◆ Assigned task: Counting only lines below that hold "Make", give the total alone.

◆ Source material:
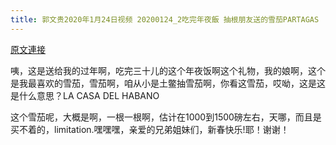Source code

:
 ```yaml
---
title: 郭文贵2020年1月24日视频 20200124_2吃完年夜飯 抽根朋友送的雪茄PARTAGAS
---
```


[原文連接](https://gnews.org/ThreadView/53479246)

咦，这是送给我的过年啊，吃完三十儿的这个年夜饭啊这个礼物，我的娘啊，这个是我最喜欢的雪茄，雪茄啊，咱从小是土鳖抽雪茄啊，你看这雪茄，哎呦，这是这是什么意思？LA CASA DEL HABANO

这个雪茄呢，大概是啊，一根一根啊，估计在1000到1500磅左右，天哪，而且是买不着的，limitation.嘿嘿嘿，亲爱的兄弟姐妹们，新春快乐!耶！谢谢！
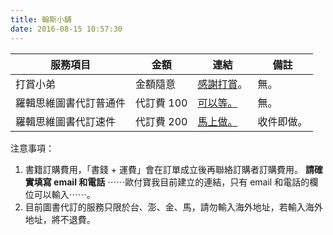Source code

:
 ```yaml
---
title: 翰斯小舖
date: 2016-08-15 10:57:30
---
```


服務項目 | 金額 | 連結 | 備註
---- | ---- | ---- | ----
打賞小弟 | 金額隨意 | [感謝打賞](https://qr.allpay.com.tw/XZ3iY)。 | 無。
羅輯思維圖書代訂普通件 | 代訂費 100 | [可以等。](https://qr.allpay.com.tw/a6ovR) | 無。
羅輯思維圖書代訂速件 | 代訂費 200 | [馬上做。](https://qr.allpay.com.tw/buagP) | 收件即做。

注意事項：
1. 書籍訂購費用，「書錢 + 運費」會在訂單成立後再聯絡訂購者訂購費用。 **請確實填寫 email 和電話** ⋯⋯歐付寶我目前建立的連結，只有 email 和電話的欄位可以輸入⋯⋯。
2. 目前圖書代訂的服務只限於台、澎、金、馬，請勿輸入海外地址，若輸入海外地址，將不退費。
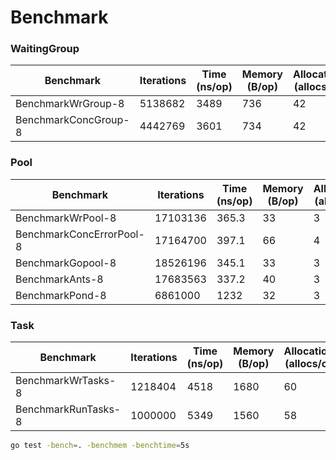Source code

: # Benchmark

### WaitingGroup

| Benchmark            | Iterations | Time (ns/op) | Memory (B/op) | Allocations (allocs/op) |
|----------------------|------------|--------------|---------------|-------------------------|
| BenchmarkWrGroup-8   | 5138682    | 3489         | 736           | 42                      |
| BenchmarkConcGroup-8 | 4442769    | 3601         | 734           | 42                      |

### Pool

| Benchmark                | Iterations | Time (ns/op) | Memory (B/op) | Allocations (allocs/op) |
|--------------------------|------------|--------------|---------------|-------------------------|
| BenchmarkWrPool-8        | 17103136   | 365.3        | 33            | 3                       |
| BenchmarkConcErrorPool-8 | 17164700   | 397.1        | 66            | 4                       |
| BenchmarkGopool-8        | 18526196   | 345.1        | 33            | 3                       |
| BenchmarkAnts-8          | 17683563   | 337.2        | 40            | 3                       |
| BenchmarkPond-8          | 6861000    | 1232         | 32            | 3                       |

### Task

| Benchmark           | Iterations | Time (ns/op) | Memory (B/op) | Allocations (allocs/op) |
|---------------------|------------|--------------|---------------|-------------------------|
| BenchmarkWrTasks-8  | 1218404    | 4518         | 1680          | 60                      |
| BenchmarkRunTasks-8 | 1000000    | 5349         | 1560          | 58                      |

```sh
go test -bench=. -benchmem -benchtime=5s
```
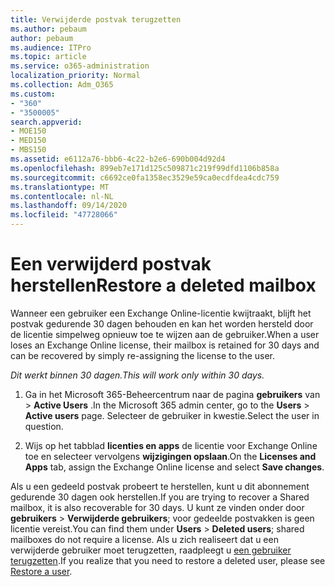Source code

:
 ```yaml
---
title: Verwijderde postvak terugzetten
ms.author: pebaum
author: pebaum
ms.audience: ITPro
ms.topic: article
ms.service: o365-administration
localization_priority: Normal
ms.collection: Adm_O365
ms.custom:
- "360"
- "3500005"
search.appverid:
- MOE150
- MED150
- MBS150
ms.assetid: e6112a76-bbb6-4c22-b2e6-690b004d92d4
ms.openlocfilehash: 899eb7e171d125c509871c219f99dfd1106b858a
ms.sourcegitcommit: c6692ce0fa1358ec3529e59ca0ecdfdea4cdc759
ms.translationtype: MT
ms.contentlocale: nl-NL
ms.lasthandoff: 09/14/2020
ms.locfileid: "47728066"
---
```

# <a name="restore-a-deleted-mailbox"></a><span data-ttu-id="19b03-102">Een verwijderd postvak herstellen</span><span class="sxs-lookup"><span data-stu-id="19b03-102">Restore a deleted mailbox</span></span>

<span data-ttu-id="19b03-103">Wanneer een gebruiker een Exchange Online-licentie kwijtraakt, blijft het postvak gedurende 30 dagen behouden en kan het worden hersteld door de licentie simpelweg opnieuw toe te wijzen aan de gebruiker.</span><span class="sxs-lookup"><span data-stu-id="19b03-103">When a user loses an Exchange Online license, their mailbox is retained for 30 days and can be recovered by simply re-assigning the license to the user.</span></span>
  
 <span data-ttu-id="19b03-104">*Dit werkt binnen 30 dagen.*</span><span class="sxs-lookup"><span data-stu-id="19b03-104">*This will work only within 30 days.*</span></span>  
  
1. <span data-ttu-id="19b03-105">Ga in het Microsoft 365-Beheercentrum naar de pagina **gebruikers** van \> **Active Users** .</span><span class="sxs-lookup"><span data-stu-id="19b03-105">In the Microsoft 365 admin center, go to the **Users** \> **Active users** page.</span></span> <span data-ttu-id="19b03-106">Selecteer de gebruiker in kwestie.</span><span class="sxs-lookup"><span data-stu-id="19b03-106">Select the user in question.</span></span>

2. <span data-ttu-id="19b03-107">Wijs op het tabblad **licenties en apps** de licentie voor Exchange Online toe en selecteer vervolgens **wijzigingen opslaan**.</span><span class="sxs-lookup"><span data-stu-id="19b03-107">On the **Licenses and Apps** tab, assign the Exchange Online license and select **Save changes**.</span></span>

<span data-ttu-id="19b03-108">Als u een gedeeld postvak probeert te herstellen, kunt u dit abonnement gedurende 30 dagen ook herstellen.</span><span class="sxs-lookup"><span data-stu-id="19b03-108">If you are trying to recover a Shared mailbox, it is also recoverable for 30 days.</span></span> <span data-ttu-id="19b03-109">U kunt ze vinden onder door **gebruikers** \> **Verwijderde gebruikers**; voor gedeelde postvakken is geen licentie vereist.</span><span class="sxs-lookup"><span data-stu-id="19b03-109">You can find them under **Users** \> **Deleted users**; shared mailboxes do not require a license.</span></span> <span data-ttu-id="19b03-110">Als u zich realiseert dat u een verwijderde gebruiker moet terugzetten, raadpleegt u [een gebruiker terugzetten](https://docs.microsoft.com/microsoft-365/admin/add-users/restore-user).</span><span class="sxs-lookup"><span data-stu-id="19b03-110">If you realize that you need to restore a deleted user, please see [Restore a user](https://docs.microsoft.com/microsoft-365/admin/add-users/restore-user).</span></span>
  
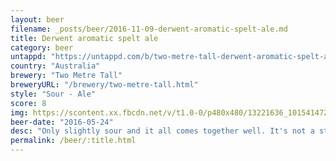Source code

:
 ```yaml
---
layout: beer
filename: _posts/beer/2016-11-09-derwent-aromatic-spelt-ale.md
title: Derwent aromatic spelt ale
category: beer
untappd: "https://untappd.com/b/two-metre-tall-derwent-aromatic-spelt-ale/171657"
country: "Australia"
brewery: "Two Metre Tall"
breweryURL: "/brewery/two-metre-tall.html"
style: "Sour - Ale"
score: 8
img: https://scontent.xx.fbcdn.net/v/t1.0-0/p480x480/13221636_10154147277423745_6025488422010352804_n.jpg?oh=e5e7b24d79409b4aa2b889d0f0ddd384&oe=5B017288
beer-date: "2016-05-24"
desc: "Only slightly sour and it all comes together well. It's not a style that I'm used to but I do enjoy it"
permalink: /beer/:title.html
---
```

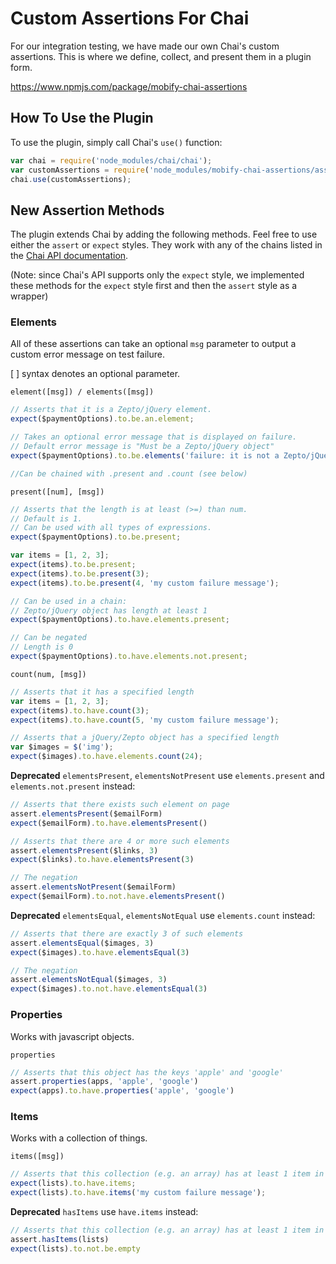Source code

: # Custom Assertions For Chai

For our integration testing, we have made our own Chai's custom assertions. This is where we define, collect, and present them in a plugin form.

https://www.npmjs.com/package/mobify-chai-assertions


## How To Use the Plugin

To use the plugin, simply call Chai's `use()` function:

```javascript
var chai = require('node_modules/chai/chai');
var customAssertions = require('node_modules/mobify-chai-assertions/assertions');
chai.use(customAssertions);
```


## New Assertion Methods

The plugin extends Chai by adding the following methods. Feel free to use either the `assert` or `expect` styles. They work with any of the chains listed in the [Chai API documentation](http://chaijs.com/api/bdd/).

(Note: since Chai's API supports only the `expect` style, we implemented these methods for the `expect` style first and then the `assert` style as a wrapper)

### Elements

All of these assertions can take an optional `msg` parameter to output a custom error message on test failure. 

[ ] syntax denotes an optional parameter. 

`element([msg]) / elements([msg])`

```javascript
// Asserts that it is a Zepto/jQuery element.
expect($paymentOptions).to.be.an.element;

// Takes an optional error message that is displayed on failure.
// Default error message is "Must be a Zepto/jQuery object"
expect($paymentOptions).to.be.elements('failure: it is not a Zepto/jQuery object');

//Can be chained with .present and .count (see below)
```

`present([num], [msg])`

```javascript
// Asserts that the length is at least (>=) than num.
// Default is 1. 
// Can be used with all types of expressions.
expect($paymentOptions).to.be.present;

var items = [1, 2, 3];
expect(items).to.be.present;
expect(items).to.be.present(3);
expect(items).to.be.present(4, 'my custom failure message');

// Can be used in a chain:
// Zepto/jQuery object has length at least 1
expect($paymentOptions).to.have.elements.present;

// Can be negated
// Length is 0
expect($paymentOptions).to.have.elements.not.present;
```

`count(num, [msg])`

```javascript
// Asserts that it has a specified length
var items = [1, 2, 3];
expect(items).to.have.count(3);
expect(items).to.have.count(5, 'my custom failure message');

// Asserts that a jQuery/Zepto object has a specified length
var $images = $('img');
expect($images).to.have.elements.count(24);
```

**Deprecated** `elementsPresent`, `elementsNotPresent` use `elements.present` and `elements.not.present` instead:

```javascript
// Asserts that there exists such element on page
assert.elementsPresent($emailForm)
expect($emailForm).to.have.elementsPresent()

// Asserts that there are 4 or more such elements
assert.elementsPresent($links, 3)
expect($links).to.have.elementsPresent(3)

// The negation
assert.elementsNotPresent($emailForm)
expect($emailForm).to.not.have.elementsPresent()
```

**Deprecated** `elementsEqual`, `elementsNotEqual` use `elements.count` instead:

```javascript
// Asserts that there are exactly 3 of such elements
assert.elementsEqual($images, 3)
expect($images).to.have.elementsEqual(3)

// The negation
assert.elementsNotEqual($images, 3)
expect($images).to.not.have.elementsEqual(3)
```

### Properties

Works with javascript objects.

`properties`

```javascript
// Asserts that this object has the keys 'apple' and 'google'
assert.properties(apps, 'apple', 'google')
expect(apps).to.have.properties('apple', 'google')
```

### Items

Works with a collection of things.

`items([msg])`

```javascript
// Asserts that this collection (e.g. an array) has at least 1 item in it
expect(lists).to.have.items;
expect(lists).to.have.items('my custom failure message');
```

**Deprecated** `hasItems` use `have.items` instead:

```javascript
// Asserts that this collection (e.g. an array) has at least 1 item in it
assert.hasItems(lists)
expect(lists).to.not.be.empty
```
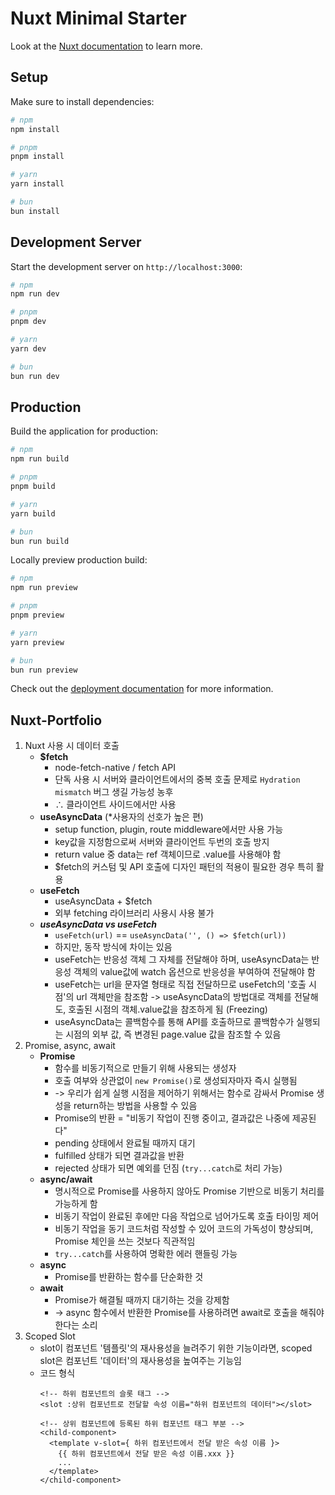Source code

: # Nuxt Minimal Starter

Look at the [Nuxt documentation](https://nuxt.com/docs/getting-started/introduction) to learn more.

## Setup

Make sure to install dependencies:

```bash
# npm
npm install

# pnpm
pnpm install

# yarn
yarn install

# bun
bun install
```

## Development Server

Start the development server on `http://localhost:3000`:

```bash
# npm
npm run dev

# pnpm
pnpm dev

# yarn
yarn dev

# bun
bun run dev
```

## Production

Build the application for production:

```bash
# npm
npm run build

# pnpm
pnpm build

# yarn
yarn build

# bun
bun run build
```

Locally preview production build:

```bash
# npm
npm run preview

# pnpm
pnpm preview

# yarn
yarn preview

# bun
bun run preview
```

Check out the [deployment documentation](https://nuxt.com/docs/getting-started/deployment) for more information.

## Nuxt-Portfolio

1. Nuxt 사용 시 데이터 호출
   - **$fetch**
     - node-fetch-native / fetch API
     - 단독 사용 시 서버와 클라이언트에서의 중복 호출 문제로 `Hydration mismatch` 버그 생길 가능성 농후
     - ∴ 클라이언트 사이드에서만 사용
   - **useAsyncData** (\*사용자의 선호가 높은 편)
     - setup function, plugin, route middleware에서만 사용 가능
     - key값을 지정함으로써 서버와 클라이언트 두번의 호출 방지
     - return value 중 data는 ref 객체이므로 .value를 사용해야 함
     - $fetch의 커스텀 및 API 호출에 디자인 패턴의 적용이 필요한 경우 특히 활용
   - **useFetch**
     - useAsyncData + $fetch
     - 외부 fetching 라이브러리 사용시 사용 불가
   - _**useAsyncData vs useFetch**_
     - `useFetch(url)` == `useAsyncData('', () => $fetch(url))`
     - 하지만, 동작 방식에 차이는 있음
     - useFetch는 반응성 객체 그 자체를 전달해야 하며, useAsyncData는 반응성 객체의 value값에 watch 옵션으로 반응성을 부여하여 전달해야 함
     - useFetch는 url을 문자열 형태로 직접 전달하므로 useFetch의 '호출 시점'의 url 객체만을 참조함 -> useAsyncData의 방법대로 객체를 전달해도, 호출된 시점의 객체.value값을 참조하게 됨 (Freezing)
     - useAsyncData는 콜백함수를 통해 API를 호출하므로 콜백함수가 실행되는 시점의 외부 값, 즉 변경된 page.value 값을 참조할 수 있음
2. Promise, async, await
   - **Promise**
     - 함수를 비동기적으로 만들기 위해 사용되는 생성자
     - 호출 여부와 상관없이 `new Promise()`로 생성되자마자 즉시 실행됨
     - -> 우리가 쉽게 실행 시점을 제어하기 위해서는 함수로 감싸서 Promise 생성을 return하는 방법을 사용할 수 있음
     - Promise의 반환 = "비동기 작업이 진행 중이고, 결과값은 나중에 제공된다"
     - pending 상태에서 완료될 때까지 대기
     - fulfilled 상태가 되면 결과값을 반환
     - rejected 상태가 되면 예외를 던짐 (`try...catch`로 처리 가능)
   - **async/await**
     - 명시적으로 Promise를 사용하지 않아도 Promise 기반으로 비동기 처리를 가능하게 함
     - 비동기 작업이 완료된 후에만 다음 작업으로 넘어가도록 호출 타이밍 제어
     - 비동기 작업을 동기 코드처럼 작성할 수 있어 코드의 가독성이 향상되며, Promise 체인을 쓰는 것보다 직관적임
     - `try...catch`를 사용하여 명확한 에러 핸들링 가능
   - **async**
     - Promise를 반환하는 함수를 단순화한 것
   - **await**
     - Promise가 해결될 때까지 대기하는 것을 강제함
     - -> async 함수에서 반환한 Promise를 사용하려면 await로 호출을 해줘야 한다는 소리
3. Scoped Slot
   - slot이 컴포넌트 '템플릿'의 재사용성을 늘려주기 위한 기능이라면, scoped slot은 컴포넌트 '데이터'의 재사용성을 높여주는 기능임
   - 코드 형식
     ```vue
     <!-- 하위 컴포넌트의 슬롯 태그 -->
     <slot :상위 컴포넌트로 전달할 속성 이름="하위 컴포넌트의 데이터"></slot>
     ```
     ```vue
     <!-- 상위 컴포넌트에 등록된 하위 컴포넌트 태그 부분 -->
     <child-component>
       <template v-slot={ 하위 컴포넌트에서 전달 받은 속성 이름 }>
         {{ 하위 컴포넌트에서 전달 받은 속성 이름.xxx }}
         ...
       </template>
     </child-component>
     ```
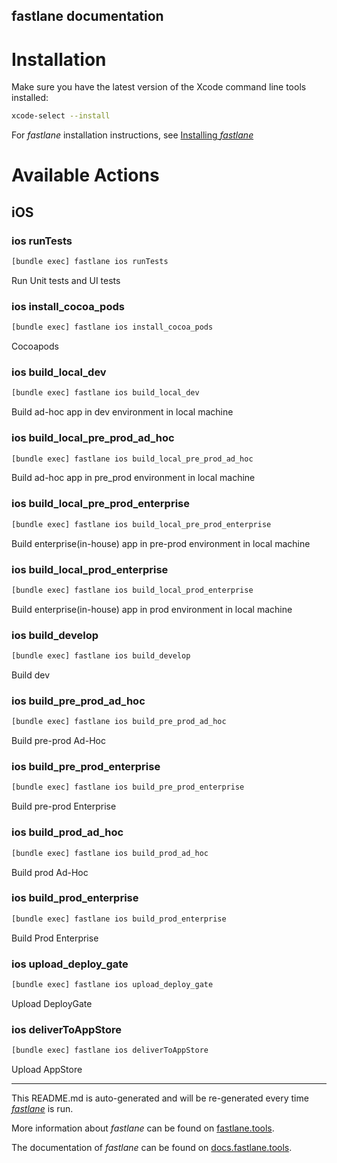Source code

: fastlane documentation
----

# Installation

Make sure you have the latest version of the Xcode command line tools installed:

```sh
xcode-select --install
```

For _fastlane_ installation instructions, see [Installing _fastlane_](https://docs.fastlane.tools/#installing-fastlane)

# Available Actions

## iOS

### ios runTests

```sh
[bundle exec] fastlane ios runTests
```

Run Unit tests and UI tests

### ios install_cocoa_pods

```sh
[bundle exec] fastlane ios install_cocoa_pods
```

Cocoapods

### ios build_local_dev

```sh
[bundle exec] fastlane ios build_local_dev
```

Build ad-hoc app in dev environment in local machine

### ios build_local_pre_prod_ad_hoc

```sh
[bundle exec] fastlane ios build_local_pre_prod_ad_hoc
```

Build ad-hoc app in pre_prod environment in local machine

### ios build_local_pre_prod_enterprise

```sh
[bundle exec] fastlane ios build_local_pre_prod_enterprise
```

Build enterprise(in-house) app in pre-prod environment in local machine

### ios build_local_prod_enterprise

```sh
[bundle exec] fastlane ios build_local_prod_enterprise
```

Build enterprise(in-house) app in prod environment in local machine

### ios build_develop

```sh
[bundle exec] fastlane ios build_develop
```

Build dev

### ios build_pre_prod_ad_hoc

```sh
[bundle exec] fastlane ios build_pre_prod_ad_hoc
```

Build pre-prod Ad-Hoc

### ios build_pre_prod_enterprise

```sh
[bundle exec] fastlane ios build_pre_prod_enterprise
```

Build pre-prod Enterprise

### ios build_prod_ad_hoc

```sh
[bundle exec] fastlane ios build_prod_ad_hoc
```

Build prod Ad-Hoc

### ios build_prod_enterprise

```sh
[bundle exec] fastlane ios build_prod_enterprise
```

Build Prod Enterprise

### ios upload_deploy_gate

```sh
[bundle exec] fastlane ios upload_deploy_gate
```

Upload DeployGate

### ios deliverToAppStore

```sh
[bundle exec] fastlane ios deliverToAppStore
```

Upload AppStore

----

This README.md is auto-generated and will be re-generated every time [_fastlane_](https://fastlane.tools) is run.

More information about _fastlane_ can be found on [fastlane.tools](https://fastlane.tools).

The documentation of _fastlane_ can be found on [docs.fastlane.tools](https://docs.fastlane.tools).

◆ Result of the task: 2